Accessibility statement

Continuous online adaptation in many-core systems: from graceful degradation to graceful amelioration

Members: Dr. Gianluca Tempesti (PI) (York), Dr. Martin Trefzer (York), Prof. Andy Tyrrell (York), Dr. Nizar Dahir (York), Dr. Pedro Campos (York), Prof. Steve Furber (Manchester), Dr. Simon Davidson (Manchester), Dr. Indar Sugiarto (Manchester), Prof. Bashir Al-Hashimi (Southampton), Dr. Geoff Merrett (Southampton)
Funded by:
EPSRC (EP/L000563/1)
Partners: The University of Manchester, University of Southampton

Outline

Imagine a many-core system with thousands or millions of processing nodes that gets better and better with time at executing an application, “gracefully” providing optimal power usage while maximizing performance levels and tolerating component failures. Applications running on this system would be able to autonomously vary the number of nodes in use. The GRACEFUL project aims at investigating how such mechanisms can represent crucial enabling technologies for many-core systems.
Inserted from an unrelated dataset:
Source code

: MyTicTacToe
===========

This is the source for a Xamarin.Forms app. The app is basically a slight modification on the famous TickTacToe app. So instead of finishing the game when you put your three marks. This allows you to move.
Specifically, the project focuses on how to overcome three critical issues related to the implementation of many-core systems, as identified in the Many-Core Architectures and Concurrency in Distributed and Embedded Systems workshop organized by the EPSRC in April 2012: reliability, energy efficiency, and online optimisation. The need for reliability is an accepted challenge for many-core systems, considering the large number of components and the increasing likelihood of faults of next-generation technologies, as is the requirement to reduce the heat dissipation related to energy consumption. online optimisation, on the other hand, is a mechanism that could be vital to enable the implementation of these properties in systems where several parameters (e.g. number of available cores, power profile, substrate defects and online faults) cannot be known at compile time and cannot be managed centrally due to the vast number of cores involved. The 2011 ITRS roadmap strongly supports these considerations.

The approach is centred around two basic processes: Graceful degradation implies that the system will be able to cope with faults (permanent or temporary) or potentially damaging power consumption peaks by lowering its performance. Graceful amelioration implies that the system will constantly seek for alternative implementations that represent an improvement from the perspective of some user-defined parameter (e.g. execution speed, power consumption).

Approach

The project will combine novel fault tolerance and optimisation methods (which can be optimisation of functional performance but also of power consumption, area, etc.) using a set of background mechanisms that run concurrently with the applications, making use of spare cores (of which in a many-core system there will be significant numbers) to monitor and fix/optimize the operational cores. Thus, an application that runs rarely will be largely ignored but one that runs often will slowly become more and more optimized.

The basic scenario we will consider is that of an application running on a system consisting of many, possibly heterogeneous, processor cores. While acknowledging the fundamental importance of software compilation techniques, the project will focus on the hardware aspects of a many-core system, assuming that the application has been pre-parallelized by the user and starting the investigation from the output stage of the compiler. Each core will then handle a specific subprogram, or task, within the application.

On the implementation side, we will deploy our system on two platforms. To demonstrate the “immediate” advantages of the approach, we will implement a software-based solution to the SpiNNaker system, probably the machine that most closely approximates a many-core system currently available in the UK. Using conventional ARM cores, this implementation will illustrate how the features of the proposed approach can impact current technology.

To more fully investigate the advantages of our system and to analyse the fundamental trade-off between homogeneous and heterogeneous systems (a crucial issue in many-core research), the second platform will consist of a set of custom FPGA-based boards. While the development of a custom IC would allow greater scope for our investigations (and remains an option for a continuation project in the future), the exploratory nature of this project is better suited to a programmable logic device, which will allow us freedom to investigate alternative node architectures. The design of custom boards will allow us to introduce complex power measurement and management components that are not available in off-the-shelf solutions.